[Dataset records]

Segment Open

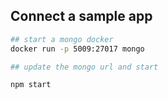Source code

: ## Connect a sample app

```bash
## start a mongo docker
docker run -p 5009:27017 mongo

## update the mongo url and start

npm start

```
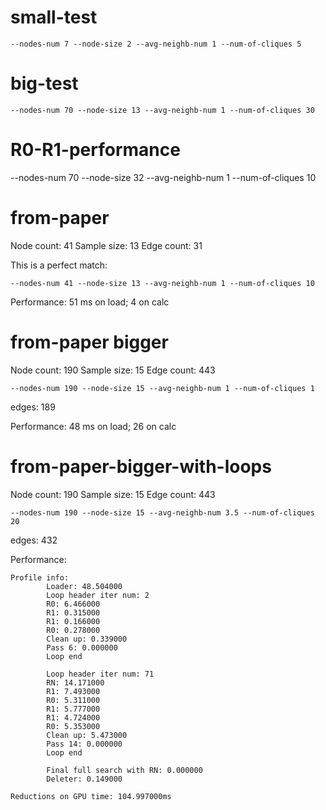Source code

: # small-test
```
--nodes-num 7 --node-size 2 --avg-neighb-num 1 --num-of-cliques 5
```

# big-test
```
--nodes-num 70 --node-size 13 --avg-neighb-num 1 --num-of-cliques 30
```

# R0-R1-performance
--nodes-num 70 --node-size 32 --avg-neighb-num 1 --num-of-cliques 10

# from-paper
Node count: 41
Sample size: 13
Edge count: 31

This is a perfect match:
```
--nodes-num 41 --node-size 13 --avg-neighb-num 1 --num-of-cliques 10
```

Performance:
51 ms on load; 4 on calc

# from-paper bigger
Node count: 190
Sample size: 15
Edge count: 443

```
--nodes-num 190 --node-size 15 --avg-neighb-num 1 --num-of-cliques 1
```
edges: 189

Performance:
48 ms on load; 26 on calc

# from-paper-bigger-with-loops
Node count: 190
Sample size: 15
Edge count: 443

```
--nodes-num 190 --node-size 15 --avg-neighb-num 3.5 --num-of-cliques 20
```
edges: 432

Performance:
```
Profile info:
        Loader: 48.504000
        Loop header iter num: 2
        R0: 6.466000
        R1: 0.315000
        R1: 0.166000
        R0: 0.278000
        Clean up: 0.339000
        Pass 6: 0.000000
        Loop end

        Loop header iter num: 71
        RN: 14.171000
        R1: 7.493000
        R0: 5.311000
        R1: 5.777000
        R1: 4.724000
        R0: 5.353000
        Clean up: 5.473000
        Pass 14: 0.000000
        Loop end

        Final full search with RN: 0.000000
        Deleter: 0.149000

Reductions on GPU time: 104.997000ms
```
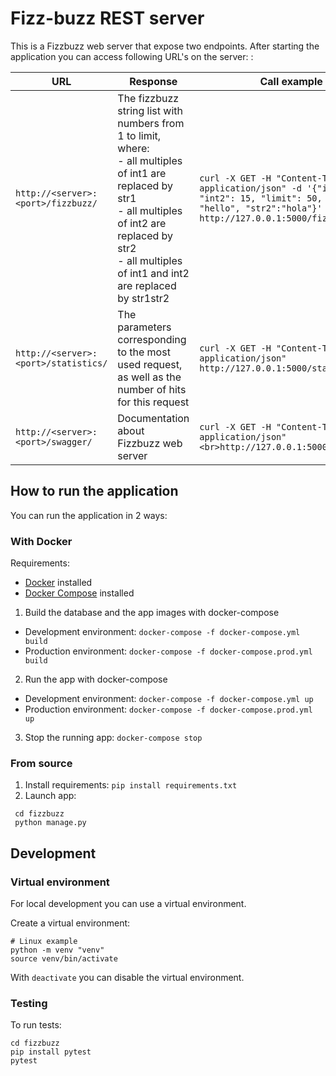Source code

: # Fizz-buzz REST server

This is a Fizzbuzz web server that expose two endpoints. After starting the application you can access following URL's on the server:
 : 

| URL | Response | Call example |
|---|---|---|
| `http://<server>:<port>/fizzbuzz/` | The fizzbuzz string list with numbers from 1 to limit, where: <br>- all multiples of int1 are replaced by str1<br>- all multiples of int2 are replaced by str2<br>- all multiples of int1 and int2 are replaced by str1str2 | `curl -X GET -H "Content-Type: application/json" -d '{"int1": 3, "int2": 15, "limit": 50, "str1": "hello", "str2":"hola"}' http://127.0.0.1:5000/fizzbuzz` |
| `http://<server>:<port>/statistics/` | The parameters corresponding to the most used request, as well as the number of hits for this request | `curl -X GET -H "Content-Type: application/json" http://127.0.0.1:5000/statistics` |
| `http://<server>:<port>/swagger/` | Documentation about Fizzbuzz web server | `curl -X GET -H "Content-Type: application/json" <br>http://127.0.0.1:5000/statistics` |


## How to run the application

You can run the application in 2 ways:

### With Docker

Requirements:
* [Docker](https://docs.docker.com/desktop/) installed
* [Docker Compose](https://docs.docker.com/compose/install/) installed

1. Build the database and the app images with docker-compose
- Development environment:  `docker-compose -f docker-compose.yml build`
- Production environment: `docker-compose -f docker-compose.prod.yml build`

 2. Run the app with docker-compose
- Development environment: `docker-compose -f docker-compose.yml up`
- Production environment: `docker-compose -f docker-compose.prod.yml up`

3. Stop the running app: `docker-compose stop`

### From source
1. Install requirements: `pip install requirements.txt`       
2. Launch app:
  ```
   cd fizzbuzz
   python manage.py
  ```

## Development

### Virtual environment

For local development you can use a virtual environment.

Create a virtual environment:

```
# Linux example
python -m venv "venv"
source venv/bin/activate
```

With `deactivate` you can disable the virtual environment.

### Testing
To run tests: 
```
cd fizzbuzz
pip install pytest
pytest
```
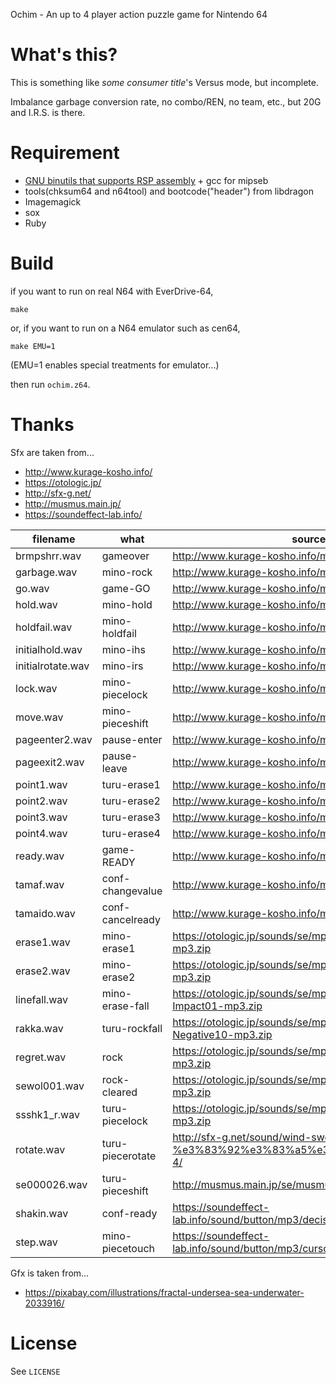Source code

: Ochim - An up to 4 player action puzzle game for Nintendo 64

# What's this?

This is something like _some consumer title_'s Versus mode, but incomplete.

Imbalance garbage conversion rate, no combo/REN, no team, etc., but 20G and I.R.S. is there.

# Requirement

* [GNU binutils that supports RSP assembly](https://github.com/murachue/binutils-gdb) + gcc for mipseb
* tools(chksum64 and n64tool) and bootcode("header") from libdragon
* Imagemagick
* sox
* Ruby

# Build

if you want to run on real N64 with EverDrive-64,

```
make
```

or, if you want to run on a N64 emulator such as cen64,

```
make EMU=1
```

(EMU=1 enables special treatments for emulator...)

then run `ochim.z64`.

# Thanks

Sfx are taken from...

* http://www.kurage-kosho.info/
* https://otologic.jp/
* http://sfx-g.net/
* http://musmus.main.jp/
* https://soundeffect-lab.info/

| filename | what | source |
| --- | --- | --- |
| brmpshrr.wav | gameover | http://www.kurage-kosho.info/mp3/one06.mp3 |
| garbage.wav | mino-rock | http://www.kurage-kosho.info/mp3/taiko03.mp3 |
| go.wav | game-GO | http://www.kurage-kosho.info/mp3/radio-wave02.mp3 |
| hold.wav | mino-hold | http://www.kurage-kosho.info/mp3/small-bell02.mp3 |
| holdfail.wav | mino-holdfail | http://www.kurage-kosho.info/mp3/bell07.mp3 |
| initialhold.wav | mino-ihs | http://www.kurage-kosho.info/mp3/hand-drum01.mp3 |
| initialrotate.wav | mino-irs | http://www.kurage-kosho.info/mp3/clappers01.mp3 |
| lock.wav | mino-piecelock | http://www.kurage-kosho.info/mp3/switch01.mp3 |
| move.wav | mino-pieceshift | http://www.kurage-kosho.info/mp3/button45.mp3 |
| pageenter2.wav | pause-enter | http://www.kurage-kosho.info/mp3/button19.mp3 |
| pageexit2.wav | pause-leave | http://www.kurage-kosho.info/mp3/button20.mp3 |
| point1.wav | turu-erase1 | http://www.kurage-kosho.info/mp3/one04.mp3 |
| point2.wav | turu-erase2 | http://www.kurage-kosho.info/mp3/one07.mp3 |
| point3.wav | turu-erase3 | http://www.kurage-kosho.info/mp3/one08.mp3 |
| point4.wav | turu-erase4 | http://www.kurage-kosho.info/mp3/one10.mp3 |
| ready.wav | game-READY | http://www.kurage-kosho.info/mp3/radio-wave01.mp3 |
| tamaf.wav | conf-changevalue | http://www.kurage-kosho.info/mp3/button40.mp3 |
| tamaido.wav | conf-cancelready | http://www.kurage-kosho.info/mp3/button50.mp3 |
| erase1.wav | mino-erase1 | https://otologic.jp/sounds/se/mp3-zip/Accent25-mp3.zip |
| erase2.wav | mino-erase2 | https://otologic.jp/sounds/se/mp3-zip/Accent24-mp3.zip |
| linefall.wav | mino-erase-fall | https://otologic.jp/sounds/se/mp3-zip/Onmtp-Impact01-mp3.zip |
| rakka.wav | turu-rockfall | https://otologic.jp/sounds/se/mp3-zip/Onmtp-Negative10-mp3.zip |
| regret.wav | rock | https://otologic.jp/sounds/se/mp3-zip/Accent26-mp3.zip |
| sewol001.wav | rock-cleared | https://otologic.jp/sounds/se/mp3-zip/Onmtp-Flash08-mp3.zip |
| ssshk1_r.wav | turu-piecelock | https://otologic.jp/sounds/se/mp3-zip/Motion-Pop36-mp3.zip |
| rotate.wav | turu-piecerotate | http://sfx-g.net/sound/wind-sweep-lite3-%e3%83%92%e3%83%a5%e3%83%83%ef%bc%89-4/ |
| se000026.wav | turu-pieceshift | http://musmus.main.jp/se/musmus_cancel_set.zip 05 |
| shakin.wav | conf-ready | https://soundeffect-lab.info/sound/button/mp3/decision23.mp3 |
| step.wav | mino-piecetouch | https://soundeffect-lab.info/sound/button/mp3/cursor4.mp3 |

Gfx is taken from...

* https://pixabay.com/illustrations/fractal-undersea-sea-underwater-2033916/

# License

See `LICENSE`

Segment Closed

### Exercise objective
Copy all the lines from the data above that hold the word "radio".

### Problem solution
| go.wav | game-GO | http://www.kurage-kosho.info/mp3/radio-wave02.mp3 |
| ready.wav | game-READY | http://www.kurage-kosho.info/mp3/radio-wave01.mp3 |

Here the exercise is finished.